For better or for worse, talk radio is a primary means of political engagement in Alabama.
At any given time when 80 percent of the public is tuned out of politics, a lot of that other 20 percent flock to the radio dial to get a fix on the blow-by-blow news of the day.
Many of the elite figures turn up their noses to it, but when a congressman or state legislator wants to get a message out, they know their bread-and-butter audience for that message resides on the radio dial.
That’s especially true in Alabama, given it is a state dominated by conservative politics, and political talk radio is home for much of the conservative philosophy in America.
Another area in which the spoken word excels in this format is the morning drive time slot — those few hours, usually 7-10 a.m. — when people are in their car commuting to work. They’re in the car, and they want to know the news, last night’s sports scores, the weather or where traffic is snarled.
For that reason on morning drive talk radio, frequently a “shock jock” or the “morning zoo” variety dominate those time slots.
Where these two seem to intersect is the Birmingham-based “Rick & Bubba” radio show. For well over two decades, Rick Burgess and Bill “Bubba” Bussey have been the gold standard for morning drive radio in Alabama.
They’ve been hit-or-miss in the Mobile market over the years, but no one outside of perhaps Paul Finebaum has had a statewide appeal similar to this duo.
My experience with the “Rick & Bubba” show has been just that — an off-and-on encounter when flipping through the dial. As a guy that grew up in Birmingham, went to Auburn and settled in Mobile for a time, I was aware of them. But the reputation of the show was more culture and less political, and therefore not something on my radar.
They’re a household name in Alabama, but when it comes to relevance in the overall political discussion, they only seemed to show up sporadically.
I assumed it was a place to go if I was in the mood to hear about food, sports with some proselytizing and maybe occasionally politics.
But that was the perception and not the reality.
Last year, the two championed then-Sen. Luther Strange’s effort to get elected to the U.S. Senate. Although Strange came up short, from that point forward Burgess and Bussey are at least part of the discussion when it comes to politics.
Earlier this year, they decided to support Birmingham evangelist Scott Dawson’s bid for this year’s Republican gubernatorial nomination. Arguably, without their show many people in Alabama would have no idea who Dawson is.
Given this new set of assumptions I was operating under about their relevance, I committed myself to listen to all three hours of their entire show for 10 days.
The appeal was immediately apparent — a couple of good ol’ boys with Southern accents there weren’t too wonky, but with opinions that were within the mainstream of politics in Alabama. The running joke was how much they like to eat but that was just the shtick.
Conservative politics, sports, talk of day-to-day situations such as car repairs or buying new household appliances, and the occasional interjection of Christian theology were more the grist for the mill. Sing-a-longs and contest giveaways, such as the “Wheel of Meat,” are part of the theatrics.

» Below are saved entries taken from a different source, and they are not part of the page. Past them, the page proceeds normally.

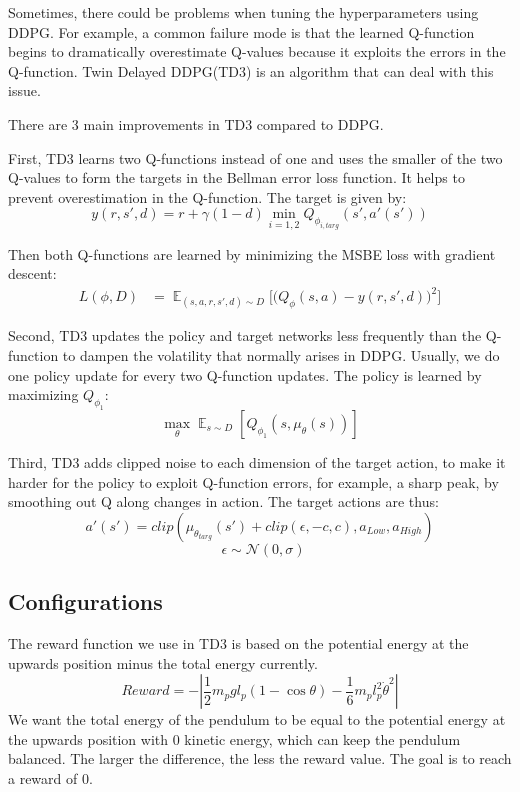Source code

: \documentclass{LTHtwocol} %
\begin{document}
Sometimes, there could be problems when tuning the hyperparameters using DDPG. For example, a common failure mode is that the learned Q-function begins to dramatically overestimate Q-values because it exploits the errors in the Q-function. Twin Delayed DDPG(TD3) is an algorithm that can deal with this issue.

There are 3 main improvements in TD3 compared to DDPG.

First, TD3 learns two Q-functions instead of one and uses the smaller of the two Q-values to form the targets in the Bellman error loss function. It helps to prevent overestimation in the Q-function. The target is given by:
\begin{equation}
    y(r,s',d)= r+\gamma(1-d)\min_{i=1,2} Q_{\phi_{i,targ}}(s',a'(s'))
\end{equation}

Then both Q-functions are learned by minimizing the MSBE loss with gradient descent:
\begin{equation}
\begin{aligned}
L(\phi,D)&=\displaystyle \mathop{\mathbb{E}}_{(s,a,r,s',d)\sim D} \bigg[\Big(Q_{\phi}(s,a)-y(r,s',d)\Big)^2\bigg]
\end{aligned}
\end{equation}

Second, TD3 updates the policy and target networks less frequently than the Q-function to dampen the volatility that normally arises in DDPG. Usually, we do one policy update for every two Q-function updates. The policy is learned by maximizing $Q_{\phi_1}$:
\[
\max_\theta \displaystyle \mathop{\mathbb{E}}_{s\sim D}[Q_{\phi_1}(s,\mu_\theta(s))]
\]

Third, TD3 adds clipped noise to each dimension of the target action, to make it harder for the policy to exploit Q-function errors, for example, a sharp peak, by smoothing out Q along changes in action. The target actions are thus:
\begin{equation}
    a'(s')=clip(\mu_{\theta_{targ}}(s')+clip(\epsilon,-c,c),a_{Low},a_{High})
\end{equation}
\[
\enspace \epsilon \sim \mathcal{N}(0,\sigma)
\]
\subsection{Configurations}
The reward function we use in TD3 is based on the potential energy at the upwards position minus the total energy currently.
\begin{equation}
    Reward=-|\frac{1}{2}m_p g l_p (1-\cos\theta) - \frac{1}{6} m_p l_p^2 \dot{\theta}^2|
\end{equation}
We want the total energy of the pendulum to be equal to the potential energy at the upwards position with 0 kinetic energy, which can keep the pendulum balanced. The larger the difference, the less the reward value. The goal is to reach a reward of 0.
\end{document}

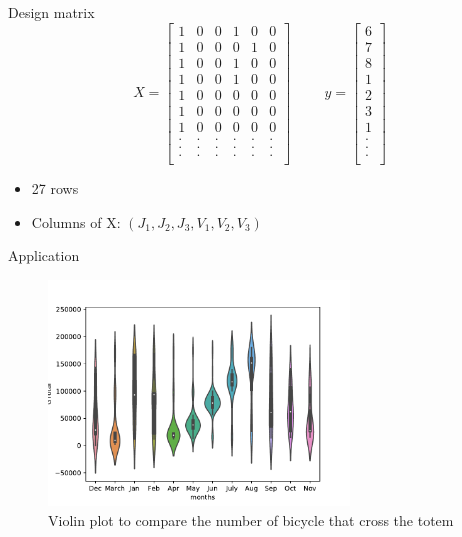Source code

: \documentclass[unknownkeysallowed]{beamer}
\begin{document}
\begin{frame}{Design matrix}
$$X=\left[\begin{array}{llllll}
1 & 0 & 0 & 1 & 0 & 0\\
1 & 0 & 0 & 0 & 1 & 0\\
1 & 0 & 0 & 1 & 0 & 0\\
1 & 0 & 0 & 1 & 0 & 0\\
1 & 0 & 0 & 0 & 0 & 0\\
1 & 0 & 0 & 0 & 0 & 0\\
1 & 0 & 0 & 0 & 0 & 0\\
. & . & . & . & . & .\\
. & . & . & . & . & .\\
. & . & . & . & . & .\\
\end{array}\right]\hspace{1cm} y=\left[\begin{array}{l}
6\\
7\\
8\\
1\\
2\\
3\\
1\\
.\\
.\\
.\\
\end{array}\right]
$$
\begin{itemize}
    \item 27 rows
    \item Columns of X: $(J_1,J_2,J_3,V_1,V_2,V_3)$
\end{itemize}
\end{frame}

\begin{frame}{Application}
\begin{figure}[!tbp]
\includegraphics[width=8cm]{figure.pdf}
\vspace{.35cm}
\caption{Violin plot to compare the number of bicycle that cross the totem}
\label{fig:f1}
\end{figure}
\end{frame}
\end{document}
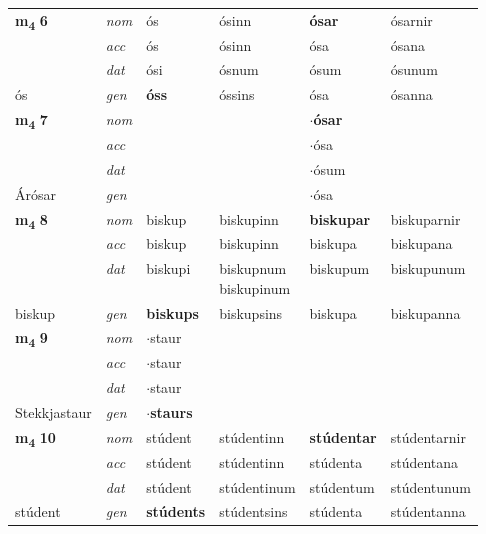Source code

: \begin{longtable}[l]{llllll}
\multirow{3}{*}{{{\textbf{m{\textsubscript{4}}} \Large{\textbf{6}}}}}  & {\footnotesize{{\textit{nom}}}} & ós & ósinn    & \textbf{ósar} & ósarnir  \\*
 &  {\footnotesize{{\textit{acc}}}} & ós  & ósinn   & ósa  & ósana \\*
 &  {\footnotesize{{\textit{dat}}}} & ósi & ósnum   & ósum & ósunum \\*
 {\footnotesize{ós}} &   {\footnotesize{{\textit{gen}}}} & \textbf{óss}  & óssins  & ósa & ósanna \\
\cmidrule{1-6}


\multirow{3}{*}{{{\textbf{m{\textsubscript{4}}} \Large{\textbf{7}}}}}  & {\footnotesize{{\textit{nom}}}} &  &     & \textbf{$\cdot$ósar} &   \\*
 &  {\footnotesize{{\textit{acc}}}} &   &    & $\cdot$ósa  &  \\*
 &  {\footnotesize{{\textit{dat}}}} &  &    & $\cdot$ósum &  \\*
 {\footnotesize{Árósar}} &   {\footnotesize{{\textit{gen}}}} & \textbf{}  &   & $\cdot$ósa &  \\
\cmidrule{1-6}


\multirow{3}{*}{{{\textbf{m{\textsubscript{4}}} \Large{\textbf{8}}}}}  & {\footnotesize{{\textit{nom}}}} & biskup & biskupinn    & \textbf{biskupar} & biskuparnir  \\*
 &  {\footnotesize{{\textit{acc}}}} & biskup  & biskupinn   & biskupa  & biskupana \\*
 &  {\footnotesize{{\textit{dat}}}} & biskupi & \specialcell{biskupnum\\ biskupinum}   & biskupum & biskupunum \\*
 {\footnotesize{biskup}} &   {\footnotesize{{\textit{gen}}}} & \textbf{biskups}  & biskupsins  & biskupa & biskupanna \\
\cmidrule{1-6}


\multirow{3}{*}{{{\textbf{m{\textsubscript{4}}} \Large{\textbf{9}}}}}  & {\footnotesize{{\textit{nom}}}} & $\cdot$staur &     & \textbf{} &   \\*
 &  {\footnotesize{{\textit{acc}}}} & $\cdot$staur  &    &   &  \\*
 &  {\footnotesize{{\textit{dat}}}} & $\cdot$staur &    &  &  \\*
 {\footnotesize{Stekkjastaur}} &   {\footnotesize{{\textit{gen}}}} & \textbf{$\cdot$staurs}  &   &  &  \\
\cmidrule{1-6}


\multirow{3}{*}{{{\textbf{m{\textsubscript{4}}} \Large{\textbf{10}}}}}  & {\footnotesize{{\textit{nom}}}} & stúdent & stúdentinn    & \textbf{stúdentar} & stúdentarnir  \\*
 &  {\footnotesize{{\textit{acc}}}} & stúdent  & stúdentinn   & stúdenta  & stúdentana \\*
 &  {\footnotesize{{\textit{dat}}}} & stúdent & stúdentinum   & stúdentum & stúdentunum \\*
 {\footnotesize{stúdent}} &   {\footnotesize{{\textit{gen}}}} & \textbf{stúdents}  & stúdentsins  & stúdenta & stúdentanna \\
\cmidrule{1-6}



\end{longtable}
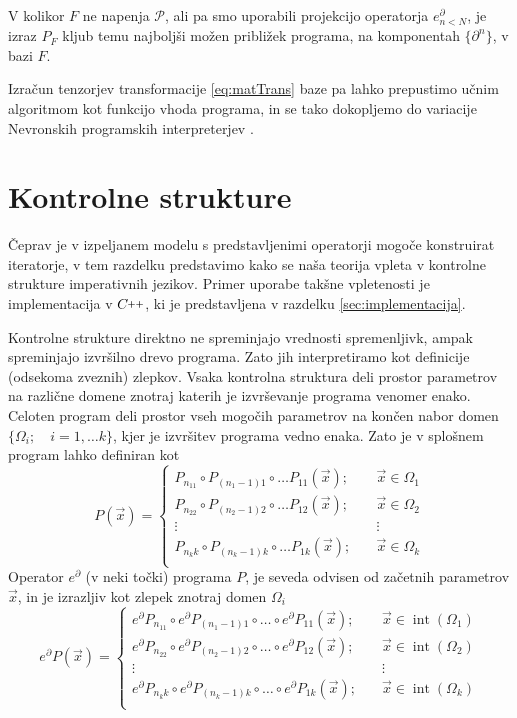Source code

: \documentclass[a4paper, 12pt]{book}
\newcommand{\CC}{C\nolinebreak\hspace{-.05em}\raisebox{.4ex}{\tiny\bf +}\nolinebreak\hspace{-.10em}\raisebox{.4ex}{\tiny\bf +}}
\def\CC{{C\nolinebreak[4]\hspace{-.05em}\raisebox{.4ex}{\tiny\bf ++}}}
\newcommand{\dP}{\mathcal{P}}
\newcommand{\D}{\partial}
\DeclareMathOperator{\interior}{int}
\begin{document}
V kolikor $F$ ne napenja $\dP$, ali pa smo uporabili projekcijo operatorja $e^\D_{n<N}$, je izraz $P_F$ kljub temu najboljši možen približek programa, na komponentah $\{\D^n\}$, v bazi $F$.

Izračun tenzorjev transformacije \eqref{eq:matTrans} baze pa lahko prepustimo učnim algoritmom kot funkcijo vhoda programa, in se tako dokopljemo do variacije Nevronskih programskih interpreterjev \cite{progInterp}.
 
\section{Kontrolne strukture}

Čeprav je v izpeljanem modelu s predstavljenimi operatorji mogoče konstruirat iteratorje, v tem razdelku predstavimo kako se naša teorija vpleta v kontrolne strukture imperativnih jezikov. Primer uporabe takšne vpletenosti je implementacija v $\CC$, ki je predstavljena v razdelku \ref{sec:implementacija}.

Kontrolne strukture direktno ne spreminjajo vrednosti spremenljivk, ampak spreminjajo izvršilno drevo programa. Zato jih interpretiramo kot definicije (odsekoma zveznih) zlepkov. Vsaka kontrolna struktura deli prostor parametrov na različne domene znotraj katerih je izvrševanje programa venomer enako. Celoten program deli prostor vseh mogočih parametrov na končen nabor domen $\{\Omega_i;\quad i=1,\ldots
  k\}$, kjer je izvršitev programa vedno enaka. Zato je v splošnem program lahko definiran kot
\begin{equation}
   \label{eq:zlrprk_splosno}
   P(\vec{x}) =
   \begin{cases}
     P_{n_11}\circ P_{(n_1-1)1}\circ\ldots P_{11}(\vec{x});&\quad \vec{x}\in\Omega_1\\
     P_{n_22}\circ P_{(n_2-1)2}\circ\ldots P_{12}(\vec{x});&\quad \vec{x}\in\Omega_2\\
     \vdots&\quad\vdots\\
     P_{n_kk}\circ P_{(n_k-1)k}\circ\ldots P_{1k}(\vec{x});&\quad \vec{x}\in\Omega_k\\
   \end{cases}
 \end{equation}
 Operator $e^\D$ (v neki točki) programa $P$, je seveda odvisen od začetnih parametrov $\vec{x}$, in je izrazljiv kot zlepek znotraj domen $\Omega_i$
 \begin{equation}
   \label{eq:Dzlrprk_splosno}
   e^\D P({\vec{x}}) =
   \begin{cases}
     e^\D P_{n_11}\circ e^\D P_{(n_1-1)1}\circ\ldots\circ e^\D P_{11}(\vec{x});&\quad \vec{x}\in\interior(\Omega_1)\\
     e^\D P_{n_22}\circ e^\D P_{(n_2-1)2}\circ\ldots\circ e^\D P_{12}(\vec{x});&\quad \vec{x}\in\interior(\Omega_2)\\
     \vdots&\quad\vdots\\
     e^\D P_{n_kk}\circ e^\D P_{(n_k-1)k}\circ\ldots\circ e^\D P_{1k}(\vec{x});&\quad \vec{x}\in\interior(\Omega_k)\\
   \end{cases}
 \end{equation}
\end{document}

If you want to know the culture in suburban Alabama in such places as Shelby, Baldwin and Madison counties, which in recent elections have been where the state has been decided, whatever is on “Rick & Bubba” that day is an excellent place to start.
Another one of the running jokes on the show is about the political ambitions of co-host Burgess. Last year there was speculation he might run for governor. He approaches the topic with a little bit self-deprecation when it comes up.
Last summer, Burgess dismissed the possibility of a gubernatorial run in this election cycle and decided to back Dawson instead.
If things don’t work out for Dawson — who has a lot of ground to make up, according to polling, in next week’s primary — then why not Burgess or Bussey in the future?
Either one would be formidable out of the gate. Burgess and Bussey have the name recognition and an immediate appreciation for and understanding of a vital constituency in Alabama politics.
One of their most valuable assets would be media experience. In politics, you can’t underestimate the ability to connect with a voter and handle tough and combative media appearances.
Case in point: Donald Trump. There’s a guy that understood how to talk to people and could connect with voters in a way the average run-of-the-mill politician can’t.
Also, would you want to be the guy that has to run against Rick or Bubba and be presented with the task of having to question their character?
Sure, they might have some catching up to do on policy and understanding the antiquated nuance of the state budget, the Alabama Constitution, prison reform or whatever challenge du jour the state is facing.
We’re at a time in politics when celebrity isn’t necessarily a bad thing, so again, why not?
But would they do it? Probably not. Would you want to take a pay cut to deal with the cesspool of Montgomery?